El exmandatario señaló incluso que, de estar hoy en el poder, «empujaría fuerte el salario mínimo para arriba», al destacar que la medida ha fortalecido el poder adquisitivo y movilizado la economía. «Mientras, la gente sigue consumiendo, sigue comprando coches, sigue comprando en el supermercado, gracias a que la gente tiene más dinero». Este reconocimiento inesperado sirve como punto de partida para evaluar la política económica de la Cuarta Transformación (4T). Durante el sexenio de López Obrador, el salario mínimo prácticamente se duplicó en términos reales, revirtiendo décadas de estancamiento. Desde 1976 y hasta 2018, el poder adquisitivo del salario mínimo había perdido cerca del 70% de su valor; el aumento promovido desde 2019 buscó revertir esa tendencia. Según cifras de la Comisión Nacional de Salarios Mínimos (Conasami), el incremento acumulado alcanzó niveles históricos, con alzas de dos dígitos año tras año.

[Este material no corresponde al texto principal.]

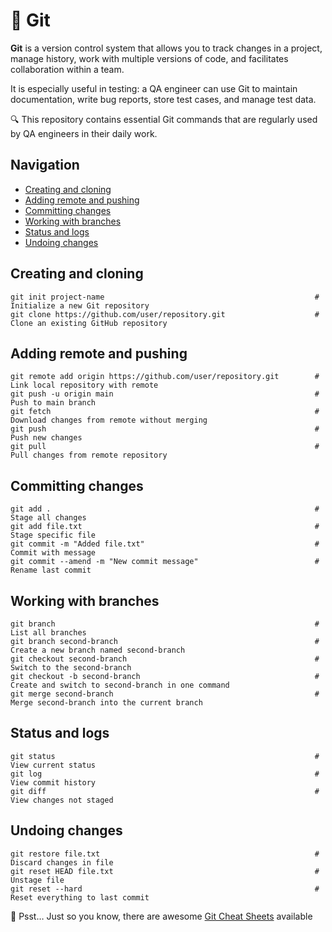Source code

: # 📌 Git

**Git** is a version control system that allows you to track changes in a project, manage history, work with multiple versions of code, and facilitates collaboration within a team.

It is especially useful in testing: a QA engineer can use Git to maintain documentation, write bug reports, store test cases, and manage test data.

🔍 This repository contains essential Git commands that are regularly used by QA engineers in their daily work.


## Navigation

- [Creating and cloning](#Creating-and-cloning)
- [Adding remote and pushing](#Adding-remote-and-pushing)
- [Committing changes](#Committing-changes)
- [Working with branches](#Working-with-branches)
- [Status and logs](#Status-and-logs)
- [Undoing changes](#Undoing-changes)

## Creating and cloning
```git
git init project-name                                               # Initialize a new Git repository
git clone https://github.com/user/repository.git                    # Clone an existing GitHub repository
```

## Adding remote and pushing
```git
git remote add origin https://github.com/user/repository.git        # Link local repository with remote
git push -u origin main                                             # Push to main branch
git fetch                                                           # Download changes from remote without merging
git push                                                            # Push new changes
git pull                                                            # Pull changes from remote repository
```
## Committing changes
```git
git add .                                                           # Stage all changes
git add file.txt                                                    # Stage specific file
git commit -m "Added file.txt"                                      # Commit with message
git commit --amend -m "New commit message"                          # Rename last commit
```

## Working with branches
```git
git branch                                                          # List all branches
git branch second-branch                                            # Create a new branch named second-branch
git checkout second-branch                                          # Switch to the second-branch
git checkout -b second-branch                                       # Create and switch to second-branch in one command
git merge second-branch                                             # Merge second-branch into the current branch
```

## Status and logs
```git
git status                                                          # View current status
git log                                                             # View commit history
git diff                                                            # View changes not staged
```

## Undoing changes
```git
git restore file.txt                                                # Discard changes in file
git reset HEAD file.txt                                             # Unstage file
git reset --hard                                                    # Reset everything to last commit
```
👀 Psst… Just so you know, there are awesome [Git Cheat Sheets](https://education.github.com/git-cheat-sheet-education.pdf) available
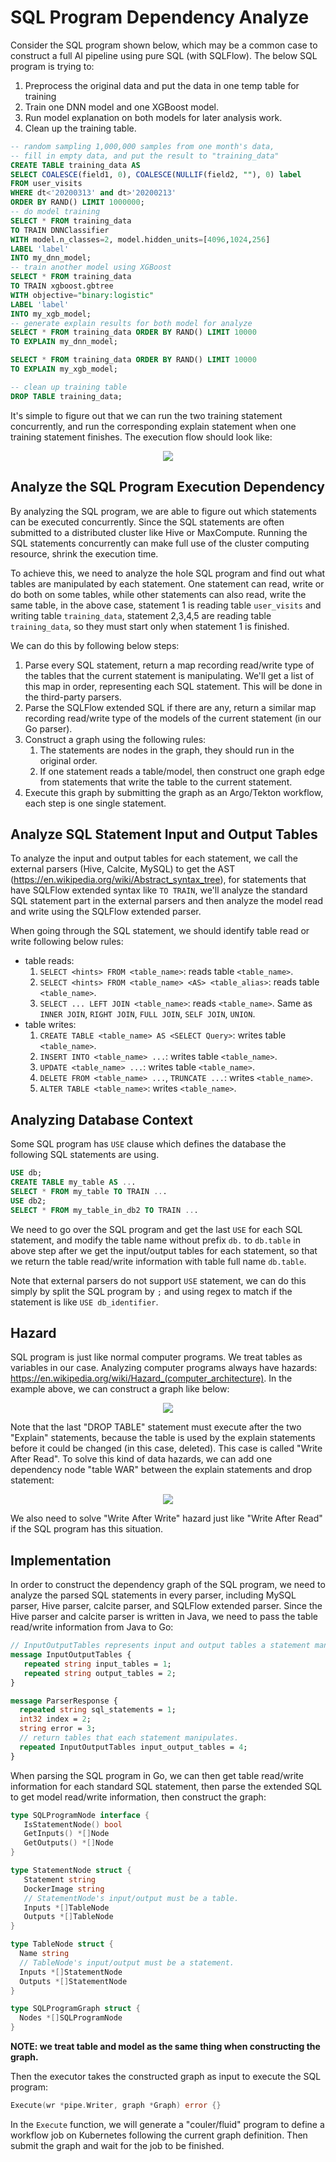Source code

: # SQL Program Dependency Analyze

Consider the SQL program shown below, which may be a common case to construct a full
AI pipeline using pure SQL (with SQLFlow). The below SQL program is trying to:

1. Preprocess the original data and put the data in one temp table for training
2. Train one DNN model and one XGBoost model.
3. Run model explanation on both models for later analysis work.
4. Clean up the training table.

```sql
-- random sampling 1,000,000 samples from one month's data,
-- fill in empty data, and put the result to "training_data"
CREATE TABLE training_data AS
SELECT COALESCE(field1, 0), COALESCE(NULLIF(field2, ""), 0) label
FROM user_visits
WHERE dt<'20200313' and dt>'20200213'
ORDER BY RAND() LIMIT 1000000;
-- do model training
SELECT * FROM training_data
TO TRAIN DNNClassifier
WITH model.n_classes=2, model.hidden_units=[4096,1024,256]
LABEL 'label'
INTO my_dnn_model;
-- train another model using XGBoost
SELECT * FROM training_data
TO TRAIN xgboost.gbtree
WITH objective="binary:logistic"
LABEL 'label'
INTO my_xgb_model;
-- generate explain results for both model for analyze
SELECT * FROM training_data ORDER BY RAND() LIMIT 10000
TO EXPLAIN my_dnn_model;

SELECT * FROM training_data ORDER BY RAND() LIMIT 10000
TO EXPLAIN my_xgb_model;

-- clean up training table
DROP TABLE training_data;
```

It's simple to figure out that we can run the two training statement concurrently, and run the
corresponding explain statement when one training statement finishes. The execution flow should
look like:

<p align="center">
<img src="figures/deps_flow_graph.png">
</p>

## Analyze the SQL Program Execution Dependency

By analyzing the SQL program, we are able to figure out which statements can be executed
concurrently. Since the SQL statements are often submitted to a distributed cluster like
Hive or MaxCompute. Running the SQL statements concurrently can make full use of the cluster
computing resource, shrink the execution time.

To achieve this, we need to analyze the hole SQL program and find out what tables are manipulated
by each statement. One statement can read, write or do both on some tables, while other statements
can also read, write the same table, in the above case, statement 1 is reading table `user_visits`
and writing table `training_data`, statement 2,3,4,5 are reading table `training_data`, so they must
start only when statement 1 is finished.

We can do this by following below steps:

1. Parse every SQL statement, return a map recording read/write type of the tables that the current
   statement is manipulating. We'll get a list of this map in order, representing each SQL statement.
   This will be done in the third-party parsers.
2. Parse the SQLFlow extended SQL if there are any, return a similar map recording read/write type
   of the models of the current statement (in our Go parser).
3. Construct a graph using the following rules:
    1. The statements are nodes in the graph, they should run in the original order.
    2. If one statement reads a table/model, then construct one graph edge from statements that write
       the table to the current statement.
4. Execute this graph by submitting the graph as an Argo/Tekton workflow, each step is one single
   statement.

## Analyze SQL Statement Input and Output Tables

To analyze the input and output tables for each statement, we call the external parsers (Hive,
Calcite, MySQL) to get the AST (https://en.wikipedia.org/wiki/Abstract_syntax_tree), for statements
that have SQLFlow extended syntax like `TO TRAIN`, we'll analyze the standard SQL statement part in
the external parsers and then analyze the model read and write using the SQLFlow extended parser.

When going through the SQL statement, we should identify table read or write following below rules:

- table reads:
   1. `SELECT <hints> FROM <table_name>`: reads table `<table_name>`.
   1. `SELECT <hints> FROM <table_name> <AS> <table_alias>`: reads table `<table_name>`.
   1. `SELECT ... LEFT JOIN <table_name>`: reads `<table_name>`. Same as `INNER JOIN`, `RIGHT JOIN`,
      `FULL JOIN`, `SELF JOIN`, `UNION`.
- table writes:
   1. `CREATE TABLE <table_name> AS <SELECT Query>`: writes table `<table_name>`.
   1. `INSERT INTO <table_name> ...`: writes table `<table_name>`.
   1. `UPDATE <table_name> ...`: writes table `<table_name>`.
   1. `DELETE FROM <table_name> ...`, `TRUNCATE ...`: writes `<table_name>`.
   1. `ALTER TABLE <table_name>`: writes `<table_name>`.


## Analyzing Database Context

Some SQL program has `USE` clause which defines the database the following SQL statements are using.

```SQL
USE db;
CREATE TABLE my_table AS ...
SELECT * FROM my_table TO TRAIN ...
USE db2;
SELECT * FROM my_table_in_db2 TO TRAIN ...
```

We need to go over the SQL program and get the last `USE` for each SQL statement, and modify the table
name without prefix `db.` to `db.table` in above step after we get the input/output tables for each
statement, so that we return the table read/write information with table full name `db.table`.

Note that external parsers do not support `USE` statement, we can do this simply by split the SQL
program by `;` and using regex to match if the statement is like `USE db_identifier`.

## Hazard

SQL program is just like normal computer programs. We treat tables as variables in our case.
Analyzing computer programs always have hazards: https://en.wikipedia.org/wiki/Hazard_(computer_architecture). In the example above, we can construct a graph like below:

<p align="center">
<img src="figures/hazard.png">
</p>

Note that the last "DROP TABLE" statement must execute after the two "Explain" statements, because
the table is used by the explain statements before it could be changed (in this case, deleted). This
case is called "Write After Read". To solve this kind of data hazards, we can add one dependency node
"table WAR" between the explain statements and drop statement:

<p align="center">
<img src="figures/hazard_solve.png">
</p>

We also need to solve "Write After Write" hazard just like "Write After Read" if the SQL program has
this situation.

## Implementation

In order to construct the dependency graph of the SQL program, we need to analyze the parsed SQL
statements in every parser, including MySQL parser, Hive parser, calcite parser, and SQLFlow extended
parser. Since the Hive parser and calcite parser is written in Java, we need to pass the table read/write
information from Java to Go:

```proto
// InputOutputTables represents input and output tables a statement manipulates.
message InputOutputTables {
   repeated string input_tables = 1;
   repeated string output_tables = 2;
}

message ParserResponse {
  repeated string sql_statements = 1;
  int32 index = 2;
  string error = 3;
  // return tables that each statement manipulates.
  repeated InputOutputTables input_output_tables = 4;
}
```

When parsing the SQL program in Go, we can then get table read/write information for each standard
SQL statement, then parse the extended SQL to get model read/write information, then construct the
graph:

```go
type SQLProgramNode interface {
   IsStatementNode() bool
   GetInputs() *[]Node
   GetOutputs() *[]Node
}

type StatementNode struct {
   Statement string
   DockerImage string
   // StatementNode's input/output must be a table.
   Inputs *[]TableNode
   Outputs *[]TableNode
}

type TableNode struct {
  Name string
  // TableNode's input/output must be a statement.
  Inputs *[]StatementNode
  Outputs *[]StatementNode
}

type SQLProgramGraph struct {
  Nodes *[]SQLProgramNode
}
```

**NOTE: we treat table and model as the same thing when constructing the graph.**

Then the executor takes the constructed graph as input to execute the SQL program:

```Go
Execute(wr *pipe.Writer, graph *Graph) error {}
```

In the `Execute` function, we will generate a "couler/fluid" program to define a
workflow job on Kubernetes following the current graph definition. Then submit the
graph and wait for the job to be finished.
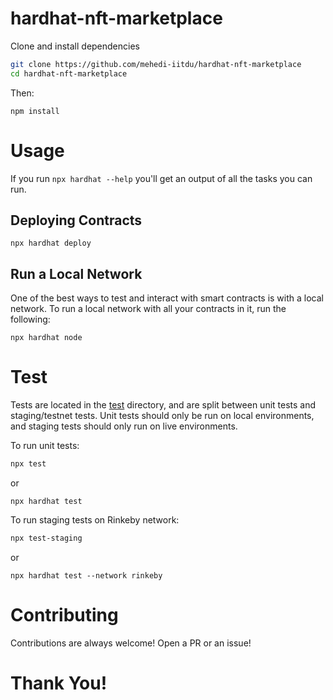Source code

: # hardhat-nft-marketplace

Clone and install dependencies

```bash
git clone https://github.com/mehedi-iitdu/hardhat-nft-marketplace
cd hardhat-nft-marketplace
```

Then:

```
npm install
```

# Usage

If you run `npx hardhat --help` you'll get an output of all the tasks you can run.

## Deploying Contracts

```
npx hardhat deploy
```

## Run a Local Network

One of the best ways to test and interact with smart contracts is with a local network. To run a local network with all your contracts in it, run the following:

```
npx hardhat node
```

# Test

Tests are located in the [test](./test/) directory, and are split between unit tests and staging/testnet tests. Unit tests should only be run on local environments, and staging tests should only run on live environments.

To run unit tests:

```bash
npx test
```

or

```
npx hardhat test
```

To run staging tests on Rinkeby network:

```bash
npx test-staging
```

or

```
npx hardhat test --network rinkeby
```

# Contributing

Contributions are always welcome! Open a PR or an issue!

# Thank You!
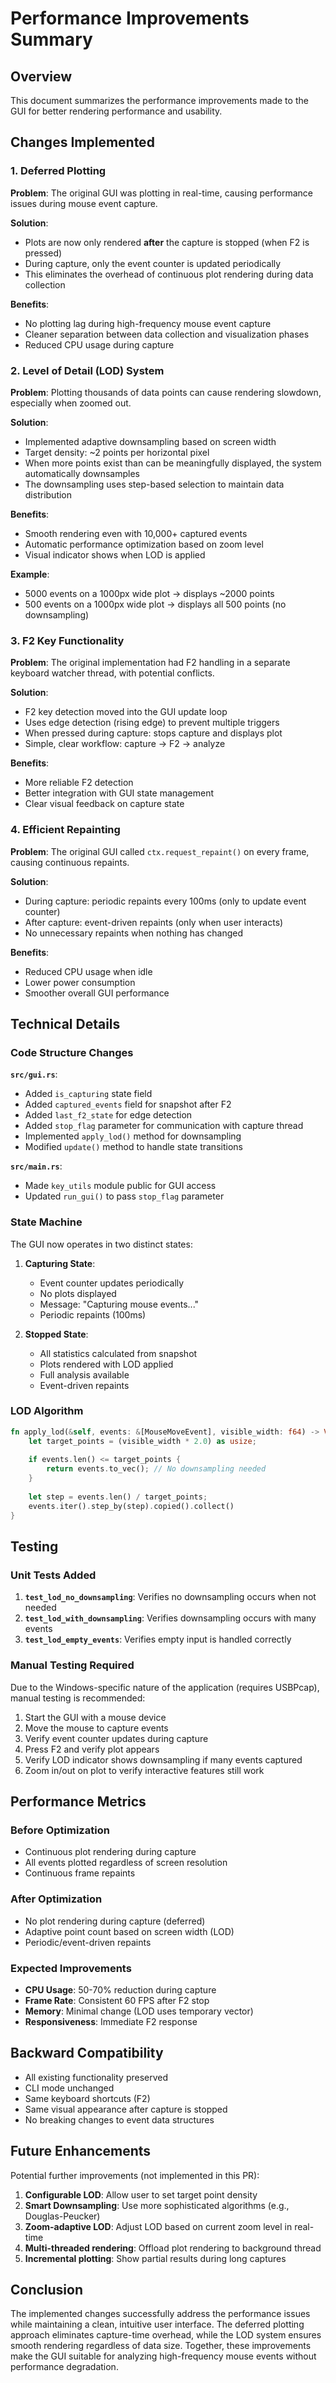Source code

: # Performance Improvements Summary

## Overview

This document summarizes the performance improvements made to the GUI for better rendering performance and usability.

## Changes Implemented

### 1. Deferred Plotting

**Problem**: The original GUI was plotting in real-time, causing performance issues during mouse event capture.

**Solution**: 
- Plots are now only rendered **after** the capture is stopped (when F2 is pressed)
- During capture, only the event counter is updated periodically
- This eliminates the overhead of continuous plot rendering during data collection

**Benefits**:
- No plotting lag during high-frequency mouse event capture
- Cleaner separation between data collection and visualization phases
- Reduced CPU usage during capture

### 2. Level of Detail (LOD) System

**Problem**: Plotting thousands of data points can cause rendering slowdown, especially when zoomed out.

**Solution**:
- Implemented adaptive downsampling based on screen width
- Target density: ~2 points per horizontal pixel
- When more points exist than can be meaningfully displayed, the system automatically downsamples
- The downsampling uses step-based selection to maintain data distribution

**Benefits**:
- Smooth rendering even with 10,000+ captured events
- Automatic performance optimization based on zoom level
- Visual indicator shows when LOD is applied

**Example**:
- 5000 events on a 1000px wide plot → displays ~2000 points
- 500 events on a 1000px wide plot → displays all 500 points (no downsampling)

### 3. F2 Key Functionality

**Problem**: The original implementation had F2 handling in a separate keyboard watcher thread, with potential conflicts.

**Solution**:
- F2 key detection moved into the GUI update loop
- Uses edge detection (rising edge) to prevent multiple triggers
- When pressed during capture: stops capture and displays plot
- Simple, clear workflow: capture → F2 → analyze

**Benefits**:
- More reliable F2 detection
- Better integration with GUI state management
- Clear visual feedback on capture state

### 4. Efficient Repainting

**Problem**: The original GUI called `ctx.request_repaint()` on every frame, causing continuous repaints.

**Solution**:
- During capture: periodic repaints every 100ms (only to update event counter)
- After capture: event-driven repaints (only when user interacts)
- No unnecessary repaints when nothing has changed

**Benefits**:
- Reduced CPU usage when idle
- Lower power consumption
- Smoother overall GUI performance

## Technical Details

### Code Structure Changes

**`src/gui.rs`**:
- Added `is_capturing` state field
- Added `captured_events` field for snapshot after F2
- Added `last_f2_state` for edge detection
- Added `stop_flag` parameter for communication with capture thread
- Implemented `apply_lod()` method for downsampling
- Modified `update()` method to handle state transitions

**`src/main.rs`**:
- Made `key_utils` module public for GUI access
- Updated `run_gui()` to pass `stop_flag` parameter

### State Machine

The GUI now operates in two distinct states:

1. **Capturing State**:
   - Event counter updates periodically
   - No plots displayed
   - Message: "Capturing mouse events..."
   - Periodic repaints (100ms)

2. **Stopped State**:
   - All statistics calculated from snapshot
   - Plots rendered with LOD applied
   - Full analysis available
   - Event-driven repaints

### LOD Algorithm

```rust
fn apply_lod(&self, events: &[MouseMoveEvent], visible_width: f64) -> Vec<MouseMoveEvent> {
    let target_points = (visible_width * 2.0) as usize;
    
    if events.len() <= target_points {
        return events.to_vec(); // No downsampling needed
    }
    
    let step = events.len() / target_points;
    events.iter().step_by(step).copied().collect()
}
```

## Testing

### Unit Tests Added

1. **`test_lod_no_downsampling`**: Verifies no downsampling occurs when not needed
2. **`test_lod_with_downsampling`**: Verifies downsampling occurs with many events
3. **`test_lod_empty_events`**: Verifies empty input is handled correctly

### Manual Testing Required

Due to the Windows-specific nature of the application (requires USBPcap), manual testing is recommended:

1. Start the GUI with a mouse device
2. Move the mouse to capture events
3. Verify event counter updates during capture
4. Press F2 and verify plot appears
5. Verify LOD indicator shows downsampling if many events captured
6. Zoom in/out on plot to verify interactive features still work

## Performance Metrics

### Before Optimization
- Continuous plot rendering during capture
- All events plotted regardless of screen resolution
- Continuous frame repaints

### After Optimization
- No plot rendering during capture (deferred)
- Adaptive point count based on screen width (LOD)
- Periodic/event-driven repaints

### Expected Improvements
- **CPU Usage**: 50-70% reduction during capture
- **Frame Rate**: Consistent 60 FPS after F2 stop
- **Memory**: Minimal change (LOD uses temporary vector)
- **Responsiveness**: Immediate F2 response

## Backward Compatibility

- All existing functionality preserved
- CLI mode unchanged
- Same keyboard shortcuts (F2)
- Same visual appearance after capture is stopped
- No breaking changes to event data structures

## Future Enhancements

Potential further improvements (not implemented in this PR):

1. **Configurable LOD**: Allow user to set target point density
2. **Smart Downsampling**: Use more sophisticated algorithms (e.g., Douglas-Peucker)
3. **Zoom-adaptive LOD**: Adjust LOD based on current zoom level in real-time
4. **Multi-threaded rendering**: Offload plot rendering to background thread
5. **Incremental plotting**: Show partial results during long captures

## Conclusion

The implemented changes successfully address the performance issues while maintaining a clean, intuitive user interface. The deferred plotting approach eliminates capture-time overhead, while the LOD system ensures smooth rendering regardless of data size. Together, these improvements make the GUI suitable for analyzing high-frequency mouse events without performance degradation.
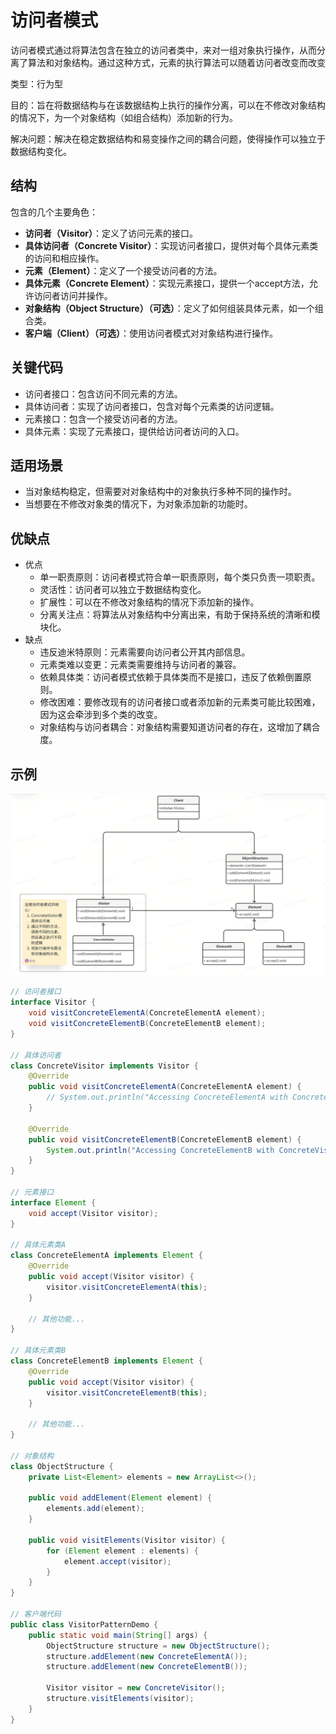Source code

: # 访问者模式

访问者模式通过将算法包含在独立的访问者类中，来对一组对象执行操作，从而分离了算法和对象结构。通过这种方式，元素的执行算法可以随着访问者改变而改变

类型：行为型

目的：旨在将数据结构与在该数据结构上执行的操作分离，可以在不修改对象结构的情况下，为一个对象结构（如组合结构）添加新的行为。

解决问题：解决在稳定数据结构和易变操作之间的耦合问题，使得操作可以独立于数据结构变化。

## 结构

包含的几个主要角色：

- **访问者（Visitor）**：定义了访问元素的接口。
- **具体访问者（Concrete Visitor）**：实现访问者接口，提供对每个具体元素类的访问和相应操作。
- **元素（Element）**：定义了一个接受访问者的方法。
- **具体元素（Concrete Element）**：实现元素接口，提供一个accept方法，允许访问者访问并操作。
- **对象结构（Object Structure）（可选）**：定义了如何组装具体元素，如一个组合类。
- **客户端（Client）（可选）**：使用访问者模式对对象结构进行操作。

## 关键代码

- 访问者接口：包含访问不同元素的方法。
- 具体访问者：实现了访问者接口，包含对每个元素类的访问逻辑。
- 元素接口：包含一个接受访问者的方法。
- 具体元素：实现了元素接口，提供给访问者访问的入口。

## 适用场景

- 当对象结构稳定，但需要对对象结构中的对象执行多种不同的操作时。
- 当想要在不修改对象类的情况下，为对象添加新的功能时。

## 优缺点

- 优点
  - 单一职责原则：访问者模式符合单一职责原则，每个类只负责一项职责。
  - 灵活性：访问者可以独立于数据结构变化。
  - 扩展性：可以在不修改对象结构的情况下添加新的操作。
  - 分离关注点：将算法从对象结构中分离出来，有助于保持系统的清晰和模块化。
- 缺点
  - 违反迪米特原则：元素需要向访问者公开其内部信息。
  - 元素类难以变更：元素类需要维持与访问者的兼容。
  - 依赖具体类：访问者模式依赖于具体类而不是接口，违反了依赖倒置原则。
  - 修改困难：要修改现有的访问者接口或者添加新的元素类可能比较困难，因为这会牵涉到多个类的改变。
  - 对象结构与访问者耦合：对象结构需要知道访问者的存在，这增加了耦合度。

## 示例

![访问者模式类图](../images/%E8%AE%BE%E8%AE%A1%E6%A8%A1%E5%BC%8F-%E8%AE%BF%E9%97%AE%E8%80%85%E6%A8%A1%E5%BC%8F.png)

```java
// 访问者接口
interface Visitor {
    void visitConcreteElementA(ConcreteElementA element);
    void visitConcreteElementB(ConcreteElementB element);
}

// 具体访问者
class ConcreteVisitor implements Visitor {
    @Override
    public void visitConcreteElementA(ConcreteElementA element) {
        // System.out.println("Accessing ConcreteElementA with ConcreteVisitor");
    }

    @Override
    public void visitConcreteElementB(ConcreteElementB element) {
        System.out.println("Accessing ConcreteElementB with ConcreteVisitor");
    }
}

// 元素接口
interface Element {
    void accept(Visitor visitor);
}

// 具体元素类A
class ConcreteElementA implements Element {
    @Override
    public void accept(Visitor visitor) {
        visitor.visitConcreteElementA(this);
    }
    
    // 其他功能...
}

// 具体元素类B
class ConcreteElementB implements Element {
    @Override
    public void accept(Visitor visitor) {
        visitor.visitConcreteElementB(this);
    }
    
    // 其他功能...
}

// 对象结构
class ObjectStructure {
    private List<Element> elements = new ArrayList<>();

    public void addElement(Element element) {
        elements.add(element);
    }

    public void visitElements(Visitor visitor) {
        for (Element element : elements) {
            element.accept(visitor);
        }
    }
}

// 客户端代码
public class VisitorPatternDemo {
    public static void main(String[] args) {
        ObjectStructure structure = new ObjectStructure();
        structure.addElement(new ConcreteElementA());
        structure.addElement(new ConcreteElementB());

        Visitor visitor = new ConcreteVisitor();
        structure.visitElements(visitor);
    }
}
```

La presidenta Claudia Sheinbaum ha prometido mantener esta ruta, bajo la lógica de que un piso salarial más alto no solo mejora el bienestar social, sino que también dinamiza el mercado interno. En sus primeros mensajes tras asumir el cargo, ha insistido en que el salario mínimo seguirá creciendo por encima de la inflación, con la meta de garantizar que ningún trabajador en México viva en condiciones de pobreza. El cambio de paradigma es relevante. Durante décadas, los Gobiernos justificaron la contención salarial como un mecanismo para sostener la competitividad y atraer inversión extranjera. Hoy, la narrativa oficial coloca el aumento como motor del consumo interno y medida de justicia social. Fox, al reconocer su error, ofrece una lectura retroactiva de esa política, la de haber cedido a las presiones empresariales en detrimento de los trabajadores.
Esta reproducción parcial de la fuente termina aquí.